_Work request_.
Word for word, please copy the listing below, with its pictures left out.

_The records_.
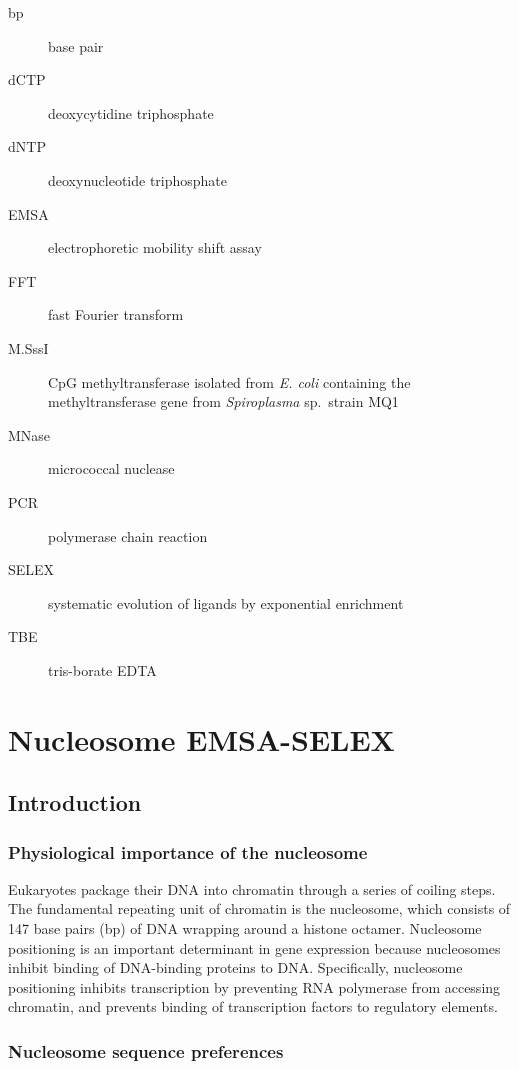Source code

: \documentclass[a4paper, numbers=noenddot]{scrbook}
\begin{document}
\begin{description}
\item [bp] base pair
\item [dCTP] deoxycytidine triphosphate
\item [dNTP] deoxynucleotide triphosphate
\item [EMSA] electrophoretic mobility shift assay
\item [FFT] fast Fourier transform
\item [M.SssI] CpG methyltransferase isolated from \emph{E. coli} containing the methyltransferase gene from \emph{Spiroplasma} sp.\ strain MQ1
\item [MNase] micrococcal nuclease
\item [PCR] polymerase chain reaction
\item [SELEX] systematic evolution of ligands by exponential enrichment
\item [TBE] tris-borate EDTA
\end{description}

\mainmatter

\chapter{Nucleosome EMSA-SELEX}
\label{ch:emsaselex}

\section{Introduction}
\label{sec:emsaselex_intro}

\subsection{Physiological importance of the nucleosome}
\label{ssec:emsaselex_intro_importance}

Eukaryotes package their DNA into chromatin through a series of coiling steps.  The fundamental repeating unit of chromatin is the nucleosome, which consists of 147 base pairs (bp) of DNA wrapping around a histone octamer.  Nucleosome positioning is an important determinant in gene expression because nucleosomes inhibit binding of DNA-binding proteins to DNA.  Specifically, nucleosome positioning inhibits transcription by preventing RNA polymerase from accessing chromatin, and prevents binding of transcription factors to regulatory elements.

\subsection{Nucleosome sequence preferences}
\label{ssec:emsaselex_intro_seqpref}
\end{document}
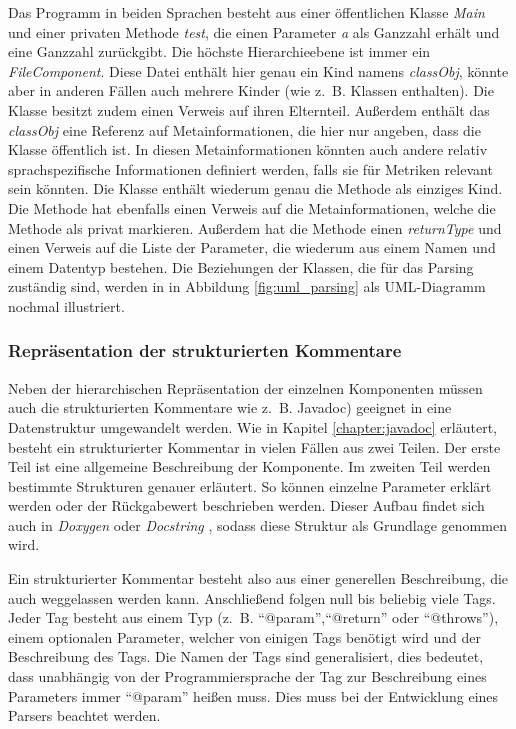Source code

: Das Programm in beiden Sprachen besteht aus einer öffentlichen Klasse \textit{Main} und einer privaten Methode \textit{test}, die einen Parameter \textit{a} als Ganzzahl erhält und eine Ganzzahl zurückgibt. Die höchste Hierarchieebene ist immer ein \textit{FileComponent}. Diese Datei enthält hier genau ein Kind namens \textit{classObj}, könnte aber in anderen Fällen auch mehrere Kinder (wie z.~B. Klassen enthalten). Die Klasse besitzt zudem einen Verweis auf ihren Elternteil. Außerdem enthält das \textit{classObj} eine Referenz auf Metainformationen, die hier nur angeben, dass die Klasse öffentlich ist. In diesen Metainformationen könnten auch andere relativ sprachspezifische Informationen definiert werden, falls sie für Metriken relevant sein könnten. Die Klasse enthält wiederum genau die Methode als einziges Kind. Die Methode hat ebenfalls einen Verweis auf die Metainformationen, welche die Methode als privat markieren. Außerdem hat die Methode einen \textit{returnType} und einen Verweis auf die Liste der Parameter, die wiederum aus einem Namen und einem Datentyp bestehen. Die Beziehungen der Klassen, die für das Parsing zuständig sind, werden in in Abbildung \ref{fig:uml_parsing} als UML-Diagramm nochmal illustriert.

\subsubsection{Repräsentation der strukturierten Kommentare}\label{chapter:structured_comments}
Neben der hierarchischen Repräsentation der einzelnen Komponenten müssen auch die strukturierten Kommentare wie z.~B. Javadoc) geeignet in eine Datenstruktur umgewandelt werden. Wie in Kapitel \ref{chapter:javadoc}
 erläutert, besteht ein strukturierter Kommentar in vielen Fällen aus zwei Teilen. Der erste Teil ist eine allgemeine Beschreibung der Komponente. Im zweiten Teil werden bestimmte Strukturen genauer erläutert. So können einzelne Parameter erklärt werden oder der Rückgabewert beschrieben werden. 
 Dieser Aufbau findet sich auch in \textit{Doxygen} \cite{doxygen} oder \textit{Docstring} \cite{docstring}, sodass diese Struktur als Grundlage genommen wird. 
 
 Ein strukturierter Kommentar besteht also aus einer generellen Beschreibung, die auch weggelassen werden kann. Anschließend folgen null bis beliebig viele Tags. Jeder Tag besteht aus einem Typ (z.~B. \enquote{@param},\enquote{@return} oder \enquote{@throws}), einem optionalen Parameter, welcher von einigen Tags benötigt wird und der Beschreibung des Tags. Die Namen der Tags sind generalisiert, dies bedeutet, dass unabhängig von der Programmiersprache der Tag zur Beschreibung eines Parameters immer \enquote{@param} heißen muss. Dies muss bei der Entwicklung eines Parsers beachtet werden.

_Answer_.
Source code

: \documentclass[a4paper, numbers=noenddot]{scrbook}
\begin{document}
\begin{description}
\item [bp] base pair
\item [dCTP] deoxycytidine triphosphate
\item [dNTP] deoxynucleotide triphosphate
\item [EMSA] electrophoretic mobility shift assay
\item [FFT] fast Fourier transform
\item [M.SssI] CpG methyltransferase isolated from \emph{E. coli} containing the methyltransferase gene from \emph{Spiroplasma} sp.\ strain MQ1
\item [MNase] micrococcal nuclease
\item [PCR] polymerase chain reaction
\item [SELEX] systematic evolution of ligands by exponential enrichment
\item [TBE] tris-borate EDTA
\end{description}

\mainmatter

\chapter{Nucleosome EMSA-SELEX}
\label{ch:emsaselex}

\section{Introduction}
\label{sec:emsaselex_intro}

\subsection{Physiological importance of the nucleosome}
\label{ssec:emsaselex_intro_importance}

Eukaryotes package their DNA into chromatin through a series of coiling steps.  The fundamental repeating unit of chromatin is the nucleosome, which consists of 147 base pairs (bp) of DNA wrapping around a histone octamer.  Nucleosome positioning is an important determinant in gene expression because nucleosomes inhibit binding of DNA-binding proteins to DNA.  Specifically, nucleosome positioning inhibits transcription by preventing RNA polymerase from accessing chromatin, and prevents binding of transcription factors to regulatory elements.

\subsection{Nucleosome sequence preferences}
\label{ssec:emsaselex_intro_seqpref}
\end{document}
Source code

: Das Programm in beiden Sprachen besteht aus einer öffentlichen Klasse \textit{Main} und einer privaten Methode \textit{test}, die einen Parameter \textit{a} als Ganzzahl erhält und eine Ganzzahl zurückgibt. Die höchste Hierarchieebene ist immer ein \textit{FileComponent}. Diese Datei enthält hier genau ein Kind namens \textit{classObj}, könnte aber in anderen Fällen auch mehrere Kinder (wie z.~B. Klassen enthalten). Die Klasse besitzt zudem einen Verweis auf ihren Elternteil. Außerdem enthält das \textit{classObj} eine Referenz auf Metainformationen, die hier nur angeben, dass die Klasse öffentlich ist. In diesen Metainformationen könnten auch andere relativ sprachspezifische Informationen definiert werden, falls sie für Metriken relevant sein könnten. Die Klasse enthält wiederum genau die Methode als einziges Kind. Die Methode hat ebenfalls einen Verweis auf die Metainformationen, welche die Methode als privat markieren. Außerdem hat die Methode einen \textit{returnType} und einen Verweis auf die Liste der Parameter, die wiederum aus einem Namen und einem Datentyp bestehen. Die Beziehungen der Klassen, die für das Parsing zuständig sind, werden in in Abbildung \ref{fig:uml_parsing} als UML-Diagramm nochmal illustriert.

\subsubsection{Repräsentation der strukturierten Kommentare}\label{chapter:structured_comments}
Neben der hierarchischen Repräsentation der einzelnen Komponenten müssen auch die strukturierten Kommentare wie z.~B. Javadoc) geeignet in eine Datenstruktur umgewandelt werden. Wie in Kapitel \ref{chapter:javadoc}
 erläutert, besteht ein strukturierter Kommentar in vielen Fällen aus zwei Teilen. Der erste Teil ist eine allgemeine Beschreibung der Komponente. Im zweiten Teil werden bestimmte Strukturen genauer erläutert. So können einzelne Parameter erklärt werden oder der Rückgabewert beschrieben werden. 
 Dieser Aufbau findet sich auch in \textit{Doxygen} \cite{doxygen} oder \textit{Docstring} \cite{docstring}, sodass diese Struktur als Grundlage genommen wird. 
 
 Ein strukturierter Kommentar besteht also aus einer generellen Beschreibung, die auch weggelassen werden kann. Anschließend folgen null bis beliebig viele Tags. Jeder Tag besteht aus einem Typ (z.~B. \enquote{@param},\enquote{@return} oder \enquote{@throws}), einem optionalen Parameter, welcher von einigen Tags benötigt wird und der Beschreibung des Tags. Die Namen der Tags sind generalisiert, dies bedeutet, dass unabhängig von der Programmiersprache der Tag zur Beschreibung eines Parameters immer \enquote{@param} heißen muss. Dies muss bei der Entwicklung eines Parsers beachtet werden.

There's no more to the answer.